By Sodeinde Temidayo David

Nigeria’s top first-generation financial institution, First Bank of Nigeria Limited, has announced its partnership with the Nigeria Inter-Bank Settlement System (NIBSS) on its recently launched Nigeria Quick Response (NQR) Payment Solution, in a bid to improve customer digital payment experience.

This was revealed by the Chief Executive Officer (CEO) of First Bank, Mr Adesola Adeduntan, who noted that the NQR is an innovative payment option implemented for all financial service providers.

“We are delighted with the adoption of the Nigeria Quick Response (NQR) payment solution, an initiative by Nigeria Interbank Settlement System plc (NIBSS) which has been instrumental to easing and promoting payment convenience with the use of mobile phones,” the CEO expressed.

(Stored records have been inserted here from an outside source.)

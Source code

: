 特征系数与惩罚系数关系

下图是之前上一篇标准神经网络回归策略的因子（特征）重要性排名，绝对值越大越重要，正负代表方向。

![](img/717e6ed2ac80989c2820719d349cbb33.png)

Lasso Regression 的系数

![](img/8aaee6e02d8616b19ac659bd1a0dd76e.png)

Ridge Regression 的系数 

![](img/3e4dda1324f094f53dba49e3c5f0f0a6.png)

As stated by Mr Adeduntan, the NQR is designed to promote quick and fast transactions by scanning the code on one’s mobile device.

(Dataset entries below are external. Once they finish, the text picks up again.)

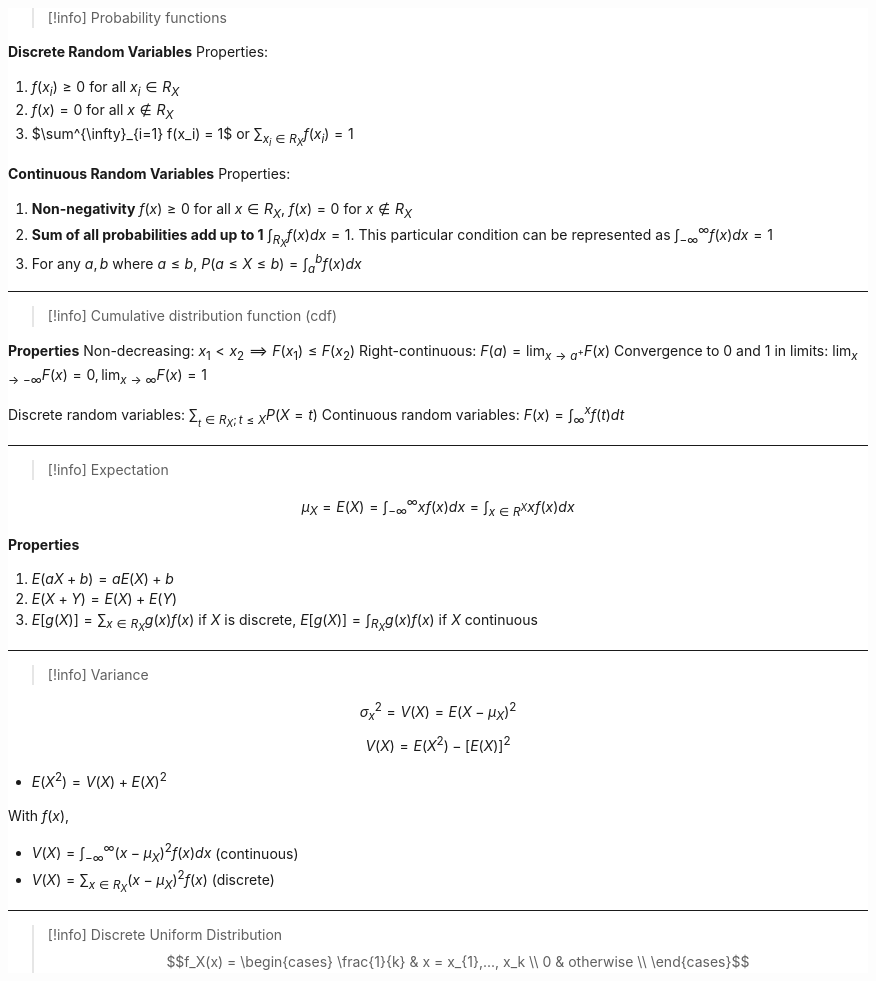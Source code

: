 
> [!info] Probability functions

**Discrete Random Variables**
Properties:
1. $f(x_i) \geq 0$ for all $x_i \in R_X$
2. $f(x) = 0$ for all $x \notin R_X$
3. $\sum^{\infty}_{i=1} f(x_i) = 1$ or  $\sum_{x_i \in R_X} f(x_i) = 1$

**Continuous Random Variables**
Properties:
 1.  **Non-negativity** $f(x) \geq 0$ for all $x \in R_X$, $f(x) = 0$ for $x \notin R_X$
 2. **Sum of all probabilities add up to 1** $\int_{R_X} f(x)dx=1$.
	This particular condition can be represented as $\int^{\infty}_{-\infty} f(x)dx = 1$
3. For any $a, b$ where $a \leq b$, $P(a \leq X \leq b) = \int^b_a f(x)dx$

---

> [!info] Cumulative distribution function (cdf)

**Properties**
Non-decreasing: $x_1 < x_2 \implies F(x_1) \leq F(x_2)$
Right-continuous:  $F(a) = \lim_{x \to a^+} F(x)$
Convergence to 0 and 1 in limits: $\lim_{x \to -\infty} F(x) = 0, \lim_{x \to \infty} F(x) = 1$

Discrete random variables: $\sum_{_t \in R_X; t \leq X} P(X = t)$
Continuous random variables: $F(x) = \int^x_\infty f(t)dt$

---

> [!info] Expectation

$$\mu_X = E(X) = \int^\infty_{-\infty} xf(x)dx = \int_{x \in R^X}xf(x)dx$$

**Properties**
1. $E(aX + b) = aE(X) + b$
2. $E(X + Y) = E(X) + E (Y)$
3. $E[g(X)] = \sum_{x \in R_X} g(x)f(x)$ if $X$ is discrete, $E[g(X)] = \int_{R_X} g(x)f(x)$ if $X$ continuous
---

> [!info] Variance

$$\sigma^2_x = V(X) = E(X - \mu_X)^2$$
$$V(X) = E(X^2) - [E(X)]^2$$
- $E(X^{2})= V(X) + E(X)^{2}$


With $f(x)$,
- $V(X) = \int^{\infty}_{-\infty}(x - \mu_X)^2f(x)dx$ (continuous)
- $V(X) = \sum_{x \in R_X}(x - \mu_X)^2f(x)$ (discrete)

---

> [!info] Discrete Uniform Distribution
> $$f_X(x) = \begin{cases}
>\frac{1}{k} & x = x_{1},..., x_k \\
>0 & otherwise   \\
> \end{cases}$$
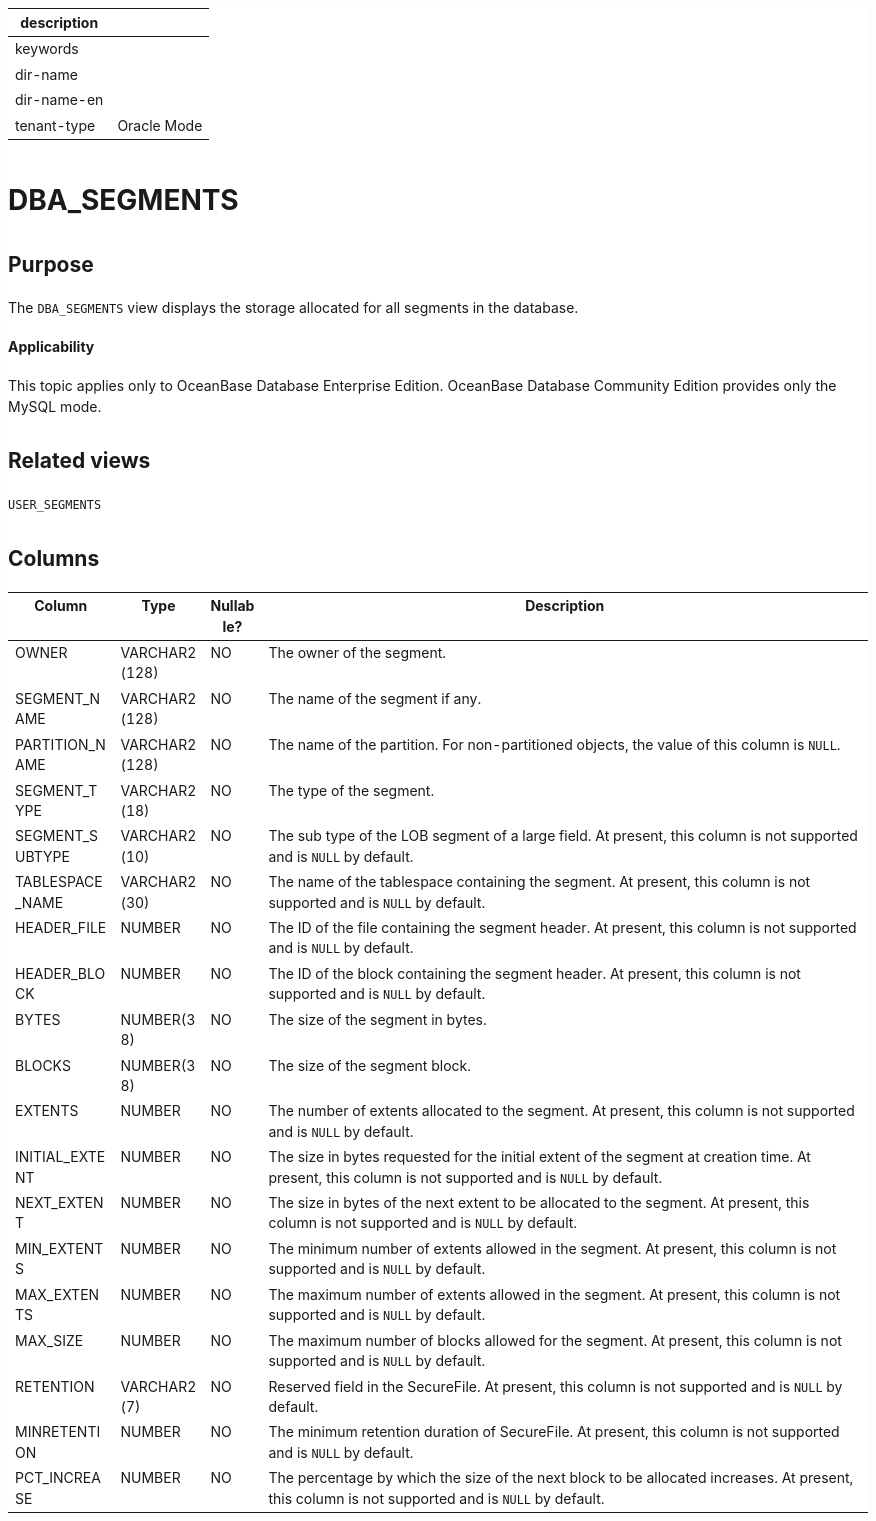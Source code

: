 |description||
|---|---|
|keywords||
|dir-name||
|dir-name-en||
|tenant-type|Oracle Mode|

# DBA_SEGMENTS

## Purpose

The `DBA_SEGMENTS` view displays the storage allocated for all segments in the database.

  <main id="notice" >
    <h4>Applicability</h4>
    <p>This topic applies only to OceanBase Database Enterprise Edition. OceanBase Database Community Edition provides only the MySQL mode. </p>
  </main>

## Related views

`USER_SEGMENTS`

## Columns

| **Column** | **Type** | **Nullable?** | **Description** |
|------------------|---------------|----------------|-----------------------------------------------|
| OWNER | VARCHAR2(128) | NO | The owner of the segment. |
| SEGMENT_NAME | VARCHAR2(128) | NO | The name of the segment if any. |
| PARTITION_NAME | VARCHAR2(128) | NO | The name of the partition. For non-partitioned objects, the value of this column is `NULL`. |
| SEGMENT_TYPE | VARCHAR2(18) | NO | The type of the segment. |
| SEGMENT_SUBTYPE | VARCHAR2(10) | NO | The sub type of the LOB segment of a large field. At present, this column is not supported and is `NULL` by default. |
| TABLESPACE_NAME | VARCHAR2(30) | NO | The name of the tablespace containing the segment. At present, this column is not supported and is `NULL` by default. |
| HEADER_FILE | NUMBER | NO | The ID of the file containing the segment header. At present, this column is not supported and is `NULL` by default. |
| HEADER_BLOCK | NUMBER | NO | The ID of the block containing the segment header. At present, this column is not supported and is `NULL` by default. |
| BYTES | NUMBER(38) | NO | The size of the segment in bytes. |
| BLOCKS | NUMBER(38) | NO | The size of the segment block. |
| EXTENTS | NUMBER | NO | The number of extents allocated to the segment. At present, this column is not supported and is `NULL` by default. |
| INITIAL_EXTENT | NUMBER | NO | The size in bytes requested for the initial extent of the segment at creation time. At present, this column is not supported and is `NULL` by default. |
| NEXT_EXTENT | NUMBER | NO | The size in bytes of the next extent to be allocated to the segment. At present, this column is not supported and is `NULL` by default. |
| MIN_EXTENTS | NUMBER | NO | The minimum number of extents allowed in the segment. At present, this column is not supported and is `NULL` by default. |
| MAX_EXTENTS | NUMBER | NO | The maximum number of extents allowed in the segment. At present, this column is not supported and is `NULL` by default. |
| MAX_SIZE | NUMBER | NO | The maximum number of blocks allowed for the segment. At present, this column is not supported and is `NULL` by default. |
| RETENTION | VARCHAR2(7) | NO | Reserved field in the SecureFile. At present, this column is not supported and is `NULL` by default. |
| MINRETENTION | NUMBER | NO | The minimum retention duration of SecureFile. At present, this column is not supported and is `NULL` by default. |
| PCT_INCREASE | NUMBER | NO | The percentage by which the size of the next block to be allocated increases. At present, this column is not supported and is `NULL` by default. |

He noted that the NQR is set to promote the vision of the bank, embracing technology to deliver quality and satisfactory services.

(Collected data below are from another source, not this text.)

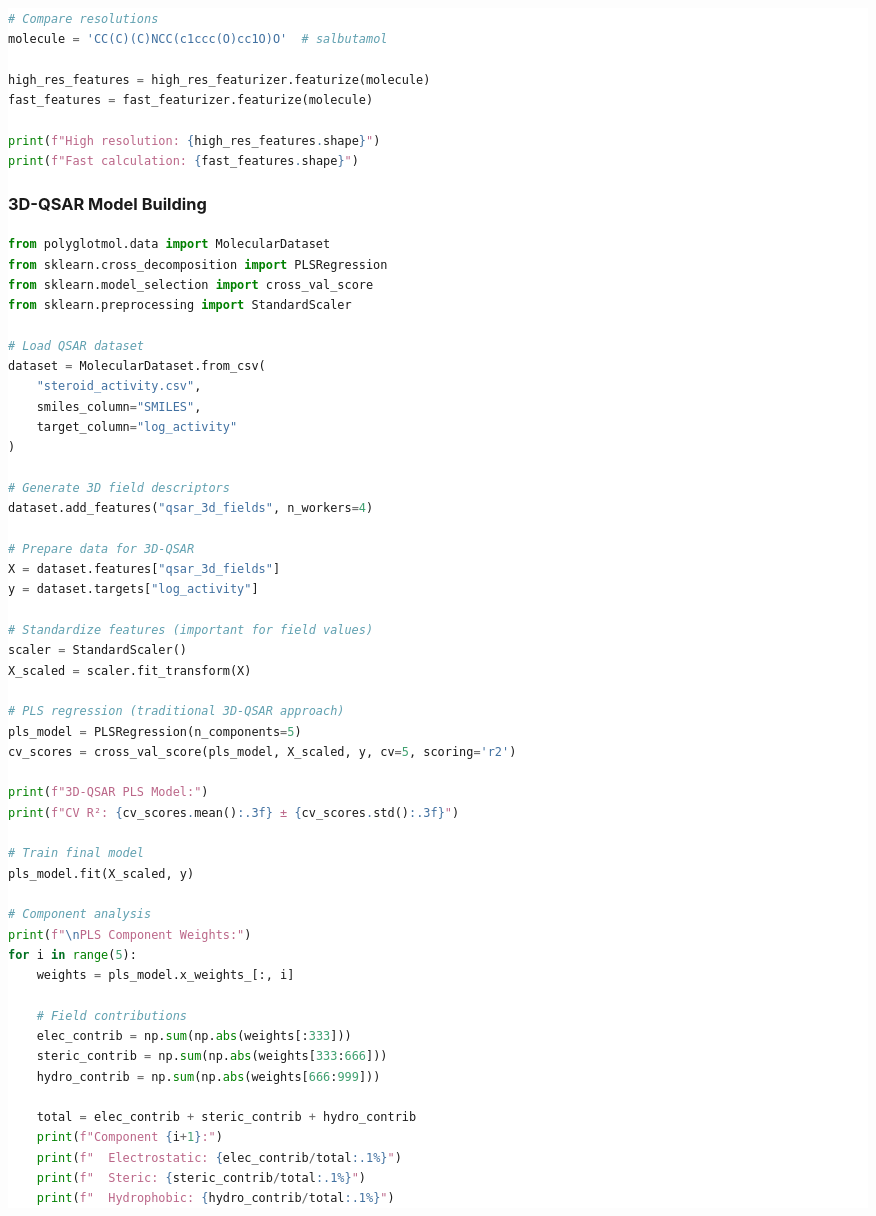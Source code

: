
 ```python
# Compare resolutions
molecule = 'CC(C)(C)NCC(c1ccc(O)cc1O)O'  # salbutamol

high_res_features = high_res_featurizer.featurize(molecule)
fast_features = fast_featurizer.featurize(molecule)

print(f"High resolution: {high_res_features.shape}")
print(f"Fast calculation: {fast_features.shape}")
```

### 3D-QSAR Model Building

```python
from polyglotmol.data import MolecularDataset
from sklearn.cross_decomposition import PLSRegression
from sklearn.model_selection import cross_val_score
from sklearn.preprocessing import StandardScaler

# Load QSAR dataset
dataset = MolecularDataset.from_csv(
    "steroid_activity.csv",
    smiles_column="SMILES",
    target_column="log_activity" 
)

# Generate 3D field descriptors
dataset.add_features("qsar_3d_fields", n_workers=4)

# Prepare data for 3D-QSAR
X = dataset.features["qsar_3d_fields"]
y = dataset.targets["log_activity"]

# Standardize features (important for field values)
scaler = StandardScaler()
X_scaled = scaler.fit_transform(X)

# PLS regression (traditional 3D-QSAR approach)
pls_model = PLSRegression(n_components=5)
cv_scores = cross_val_score(pls_model, X_scaled, y, cv=5, scoring='r2')

print(f"3D-QSAR PLS Model:")
print(f"CV R²: {cv_scores.mean():.3f} ± {cv_scores.std():.3f}")

# Train final model
pls_model.fit(X_scaled, y)

# Component analysis
print(f"\nPLS Component Weights:")
for i in range(5):
    weights = pls_model.x_weights_[:, i]
    
    # Field contributions  
    elec_contrib = np.sum(np.abs(weights[:333]))
    steric_contrib = np.sum(np.abs(weights[333:666]))
    hydro_contrib = np.sum(np.abs(weights[666:999]))
    
    total = elec_contrib + steric_contrib + hydro_contrib
    print(f"Component {i+1}:")
    print(f"  Electrostatic: {elec_contrib/total:.1%}")
    print(f"  Steric: {steric_contrib/total:.1%}")
    print(f"  Hydrophobic: {hydro_contrib/total:.1%}")
```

“At First Bank, we recognise the indelible role technology plays in promoting businesses across diverse frontiers and we remain committed to reinventing our technology infrastructure to meet global standards whilst being committed to staying true to our mantra in always putting You, our customers First,” he stated.

This new initiative reduces costs for merchants and banks in delivering instant value for a person to business (P2B) and person to person (P2P) transactions by simply scanning to pay.

Unlike other QR schemes, the NQR is implemented with reduced charges that are cheaper for merchants.

The initiative is accessible on the bank’s payment infrastructure as the NQR code can be used to make payments through one’s FirstMobile App and it is also available for the merchant in facilitating their business activities.

The touchpoint and use cases of the NQR payment solution include convenience stores, supermarkets, shopping malls, pharmacies, ride-hailing or taxi payments, bus fares, tolling booths payments, vending machines, e-commerce sites, online businesses amongst many others.

To access the service, customers are expected to launch the FirstMobile App and select QR payment. Afterwards, NIBSS can be chosen as a payment provider, then the seller’s NQR barcode can be scanned.

The amount is inputted for the transaction would be followed by a request for personal identification number (PIN) validation to generate an instant confirmation of the transaction successfully.

On the other hand, merchants are to visit any First Bank branch closest to them for service enrollment.